**DESCRIPTION OF THE TASK:** List each line of the data in which the string "ubuntu" appears.

-- -- --

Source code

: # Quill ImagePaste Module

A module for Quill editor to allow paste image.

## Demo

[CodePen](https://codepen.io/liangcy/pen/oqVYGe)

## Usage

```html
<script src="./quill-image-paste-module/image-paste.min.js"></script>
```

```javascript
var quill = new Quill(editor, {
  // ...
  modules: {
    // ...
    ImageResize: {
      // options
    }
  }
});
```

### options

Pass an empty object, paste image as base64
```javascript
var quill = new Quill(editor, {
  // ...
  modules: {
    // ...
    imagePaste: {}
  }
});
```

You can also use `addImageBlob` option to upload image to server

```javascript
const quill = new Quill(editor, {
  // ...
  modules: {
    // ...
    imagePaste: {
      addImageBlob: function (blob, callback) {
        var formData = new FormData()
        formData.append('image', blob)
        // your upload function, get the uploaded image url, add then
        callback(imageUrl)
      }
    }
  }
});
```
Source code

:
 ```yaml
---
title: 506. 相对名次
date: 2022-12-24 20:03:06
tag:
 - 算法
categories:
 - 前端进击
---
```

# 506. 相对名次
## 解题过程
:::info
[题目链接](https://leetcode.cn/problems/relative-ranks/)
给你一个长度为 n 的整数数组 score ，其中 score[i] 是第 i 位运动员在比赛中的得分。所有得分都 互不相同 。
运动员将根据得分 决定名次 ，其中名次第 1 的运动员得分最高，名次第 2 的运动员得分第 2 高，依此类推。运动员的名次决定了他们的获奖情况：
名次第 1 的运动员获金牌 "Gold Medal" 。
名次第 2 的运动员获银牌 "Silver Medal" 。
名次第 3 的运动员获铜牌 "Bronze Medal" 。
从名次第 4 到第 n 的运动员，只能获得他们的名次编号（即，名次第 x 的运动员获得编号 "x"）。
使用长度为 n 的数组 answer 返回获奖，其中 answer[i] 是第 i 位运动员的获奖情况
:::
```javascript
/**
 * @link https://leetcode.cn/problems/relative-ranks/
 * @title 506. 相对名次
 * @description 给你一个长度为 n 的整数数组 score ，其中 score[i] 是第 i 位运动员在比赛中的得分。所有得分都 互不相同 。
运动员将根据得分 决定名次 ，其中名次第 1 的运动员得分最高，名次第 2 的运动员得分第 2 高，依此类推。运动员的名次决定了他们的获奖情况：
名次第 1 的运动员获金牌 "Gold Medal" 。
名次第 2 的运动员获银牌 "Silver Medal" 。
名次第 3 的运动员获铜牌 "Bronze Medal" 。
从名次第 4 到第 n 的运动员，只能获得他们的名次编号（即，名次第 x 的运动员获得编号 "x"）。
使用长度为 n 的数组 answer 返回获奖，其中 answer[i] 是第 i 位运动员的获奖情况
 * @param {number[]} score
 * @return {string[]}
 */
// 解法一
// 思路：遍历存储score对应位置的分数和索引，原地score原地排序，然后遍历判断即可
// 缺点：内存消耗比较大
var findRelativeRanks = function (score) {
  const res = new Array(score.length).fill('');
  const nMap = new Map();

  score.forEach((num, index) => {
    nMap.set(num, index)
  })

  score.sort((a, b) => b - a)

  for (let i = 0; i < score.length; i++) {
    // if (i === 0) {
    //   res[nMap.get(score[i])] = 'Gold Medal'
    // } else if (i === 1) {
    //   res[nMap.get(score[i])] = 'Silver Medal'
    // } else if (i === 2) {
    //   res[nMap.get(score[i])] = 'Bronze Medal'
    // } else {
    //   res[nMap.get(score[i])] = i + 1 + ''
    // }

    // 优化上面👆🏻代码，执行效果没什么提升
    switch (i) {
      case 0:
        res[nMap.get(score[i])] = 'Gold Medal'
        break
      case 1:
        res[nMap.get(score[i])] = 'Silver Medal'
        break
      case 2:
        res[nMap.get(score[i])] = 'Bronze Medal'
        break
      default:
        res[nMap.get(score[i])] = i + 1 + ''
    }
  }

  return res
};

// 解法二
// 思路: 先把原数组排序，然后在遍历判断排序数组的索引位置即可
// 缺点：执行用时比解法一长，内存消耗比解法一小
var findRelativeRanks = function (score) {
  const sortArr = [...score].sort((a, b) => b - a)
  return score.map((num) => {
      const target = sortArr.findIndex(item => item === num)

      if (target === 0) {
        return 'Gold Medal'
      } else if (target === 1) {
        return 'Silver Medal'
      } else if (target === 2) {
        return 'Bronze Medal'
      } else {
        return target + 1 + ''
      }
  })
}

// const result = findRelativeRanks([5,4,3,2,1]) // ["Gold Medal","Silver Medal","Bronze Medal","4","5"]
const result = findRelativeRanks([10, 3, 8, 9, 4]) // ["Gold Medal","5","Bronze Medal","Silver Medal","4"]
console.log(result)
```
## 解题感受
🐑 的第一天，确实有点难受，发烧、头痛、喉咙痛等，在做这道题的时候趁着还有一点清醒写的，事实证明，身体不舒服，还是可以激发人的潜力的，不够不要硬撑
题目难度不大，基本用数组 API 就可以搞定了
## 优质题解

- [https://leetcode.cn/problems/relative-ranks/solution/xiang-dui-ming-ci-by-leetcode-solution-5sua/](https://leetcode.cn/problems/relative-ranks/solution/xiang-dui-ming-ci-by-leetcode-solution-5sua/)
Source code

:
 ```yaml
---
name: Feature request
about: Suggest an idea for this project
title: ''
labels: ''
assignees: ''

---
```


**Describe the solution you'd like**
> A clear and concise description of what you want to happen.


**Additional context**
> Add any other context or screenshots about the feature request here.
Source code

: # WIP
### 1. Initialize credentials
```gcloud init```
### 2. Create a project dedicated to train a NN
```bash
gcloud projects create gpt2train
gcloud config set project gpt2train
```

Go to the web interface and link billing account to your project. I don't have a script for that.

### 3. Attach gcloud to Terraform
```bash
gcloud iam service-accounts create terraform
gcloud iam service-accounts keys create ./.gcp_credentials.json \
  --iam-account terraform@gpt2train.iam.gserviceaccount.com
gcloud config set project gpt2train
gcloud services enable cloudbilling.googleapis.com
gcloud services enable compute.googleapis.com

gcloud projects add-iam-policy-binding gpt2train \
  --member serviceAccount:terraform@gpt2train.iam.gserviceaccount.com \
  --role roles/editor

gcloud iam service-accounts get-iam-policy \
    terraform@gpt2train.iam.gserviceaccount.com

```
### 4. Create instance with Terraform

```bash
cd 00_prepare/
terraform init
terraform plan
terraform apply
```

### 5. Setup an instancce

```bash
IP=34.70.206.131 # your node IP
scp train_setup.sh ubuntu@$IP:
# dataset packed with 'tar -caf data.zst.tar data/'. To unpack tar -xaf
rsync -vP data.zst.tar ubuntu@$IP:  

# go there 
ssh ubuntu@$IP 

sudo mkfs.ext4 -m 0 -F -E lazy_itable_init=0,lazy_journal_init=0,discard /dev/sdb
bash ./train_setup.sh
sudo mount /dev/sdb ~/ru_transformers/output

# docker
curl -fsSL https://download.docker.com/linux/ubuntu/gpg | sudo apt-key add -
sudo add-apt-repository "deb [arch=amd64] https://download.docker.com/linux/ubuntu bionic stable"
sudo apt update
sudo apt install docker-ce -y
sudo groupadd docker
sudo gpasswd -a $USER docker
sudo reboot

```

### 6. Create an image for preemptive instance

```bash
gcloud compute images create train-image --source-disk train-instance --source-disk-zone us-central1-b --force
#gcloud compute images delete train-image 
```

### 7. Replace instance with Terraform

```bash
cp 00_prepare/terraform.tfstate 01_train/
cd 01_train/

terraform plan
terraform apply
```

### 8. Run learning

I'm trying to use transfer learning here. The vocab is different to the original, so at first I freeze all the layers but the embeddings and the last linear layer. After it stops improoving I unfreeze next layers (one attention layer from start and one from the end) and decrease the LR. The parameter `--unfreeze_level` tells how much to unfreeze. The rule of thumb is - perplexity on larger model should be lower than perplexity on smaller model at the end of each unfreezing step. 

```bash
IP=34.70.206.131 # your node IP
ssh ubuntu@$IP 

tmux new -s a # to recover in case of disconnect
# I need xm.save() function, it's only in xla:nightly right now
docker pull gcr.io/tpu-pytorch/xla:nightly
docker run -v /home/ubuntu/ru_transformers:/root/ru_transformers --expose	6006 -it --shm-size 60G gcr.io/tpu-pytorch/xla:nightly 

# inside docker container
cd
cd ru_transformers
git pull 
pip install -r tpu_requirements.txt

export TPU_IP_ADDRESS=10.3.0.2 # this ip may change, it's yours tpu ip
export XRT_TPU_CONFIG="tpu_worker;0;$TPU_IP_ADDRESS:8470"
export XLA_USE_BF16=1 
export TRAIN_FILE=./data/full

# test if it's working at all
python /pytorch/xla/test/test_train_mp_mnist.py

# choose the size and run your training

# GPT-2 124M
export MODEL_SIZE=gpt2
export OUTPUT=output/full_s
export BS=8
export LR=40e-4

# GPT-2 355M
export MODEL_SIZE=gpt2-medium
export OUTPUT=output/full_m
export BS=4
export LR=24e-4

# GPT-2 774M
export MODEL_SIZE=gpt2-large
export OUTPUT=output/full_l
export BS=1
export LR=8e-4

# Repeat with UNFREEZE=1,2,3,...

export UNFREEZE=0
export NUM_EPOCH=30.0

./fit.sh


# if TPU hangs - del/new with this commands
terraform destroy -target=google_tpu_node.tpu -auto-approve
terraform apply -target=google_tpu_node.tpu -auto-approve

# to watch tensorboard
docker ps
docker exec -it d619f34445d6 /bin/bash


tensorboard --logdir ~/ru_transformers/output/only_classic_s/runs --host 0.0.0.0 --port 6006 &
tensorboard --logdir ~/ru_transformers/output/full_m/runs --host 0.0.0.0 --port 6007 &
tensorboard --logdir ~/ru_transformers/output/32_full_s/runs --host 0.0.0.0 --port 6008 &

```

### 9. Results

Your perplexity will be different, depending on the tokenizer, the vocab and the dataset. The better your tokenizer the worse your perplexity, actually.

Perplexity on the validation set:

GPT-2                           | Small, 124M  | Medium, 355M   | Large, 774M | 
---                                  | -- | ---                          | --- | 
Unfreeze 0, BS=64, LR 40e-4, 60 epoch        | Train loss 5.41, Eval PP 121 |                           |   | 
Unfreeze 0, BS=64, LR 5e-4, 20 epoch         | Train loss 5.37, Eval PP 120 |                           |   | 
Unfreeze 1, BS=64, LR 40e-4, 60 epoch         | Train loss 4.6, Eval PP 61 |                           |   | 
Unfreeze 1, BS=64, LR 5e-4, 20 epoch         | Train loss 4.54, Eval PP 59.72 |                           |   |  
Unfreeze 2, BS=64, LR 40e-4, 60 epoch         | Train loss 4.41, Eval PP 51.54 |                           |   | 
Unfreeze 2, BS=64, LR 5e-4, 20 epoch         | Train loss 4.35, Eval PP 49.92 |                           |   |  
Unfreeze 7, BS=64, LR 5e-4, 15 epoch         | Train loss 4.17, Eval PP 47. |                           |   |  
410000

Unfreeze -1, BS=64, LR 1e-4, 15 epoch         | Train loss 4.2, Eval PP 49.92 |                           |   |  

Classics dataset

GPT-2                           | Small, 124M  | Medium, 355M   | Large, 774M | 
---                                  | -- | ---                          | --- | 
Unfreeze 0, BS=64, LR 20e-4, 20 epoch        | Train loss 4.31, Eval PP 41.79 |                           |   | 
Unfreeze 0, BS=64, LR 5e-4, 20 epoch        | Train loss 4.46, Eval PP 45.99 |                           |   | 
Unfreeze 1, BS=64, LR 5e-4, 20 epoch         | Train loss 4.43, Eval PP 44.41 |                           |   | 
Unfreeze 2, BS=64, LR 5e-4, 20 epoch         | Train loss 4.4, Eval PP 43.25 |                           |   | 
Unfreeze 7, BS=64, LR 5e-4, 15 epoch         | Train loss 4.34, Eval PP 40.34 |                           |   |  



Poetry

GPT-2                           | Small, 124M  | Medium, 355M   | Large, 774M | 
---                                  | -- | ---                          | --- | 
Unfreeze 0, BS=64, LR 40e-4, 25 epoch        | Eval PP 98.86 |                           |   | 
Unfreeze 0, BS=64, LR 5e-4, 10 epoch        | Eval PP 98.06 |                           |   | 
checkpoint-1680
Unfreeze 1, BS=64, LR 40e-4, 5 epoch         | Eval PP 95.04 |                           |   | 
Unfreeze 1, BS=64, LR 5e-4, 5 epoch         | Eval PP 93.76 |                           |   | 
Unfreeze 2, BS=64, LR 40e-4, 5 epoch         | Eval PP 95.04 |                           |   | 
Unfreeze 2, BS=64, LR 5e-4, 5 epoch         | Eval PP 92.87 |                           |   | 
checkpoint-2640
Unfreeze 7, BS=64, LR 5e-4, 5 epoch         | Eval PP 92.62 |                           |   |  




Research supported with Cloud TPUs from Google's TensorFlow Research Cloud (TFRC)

-- -- --

**RESPONSE BELOW:**
scp train_setup.sh ubuntu@$IP:
rsync -vP data.zst.tar ubuntu@$IP:  
ssh ubuntu@$IP 
curl -fsSL https://download.docker.com/linux/ubuntu/gpg | sudo apt-key add -
sudo add-apt-repository "deb [arch=amd64] https://download.docker.com/linux/ubuntu bionic stable"
ssh ubuntu@$IP 
docker run -v /home/ubuntu/ru_transformers:/root/ru_transformers --expose	6006 -it --shm-size 60G gcr.io/tpu-pytorch/xla:nightly 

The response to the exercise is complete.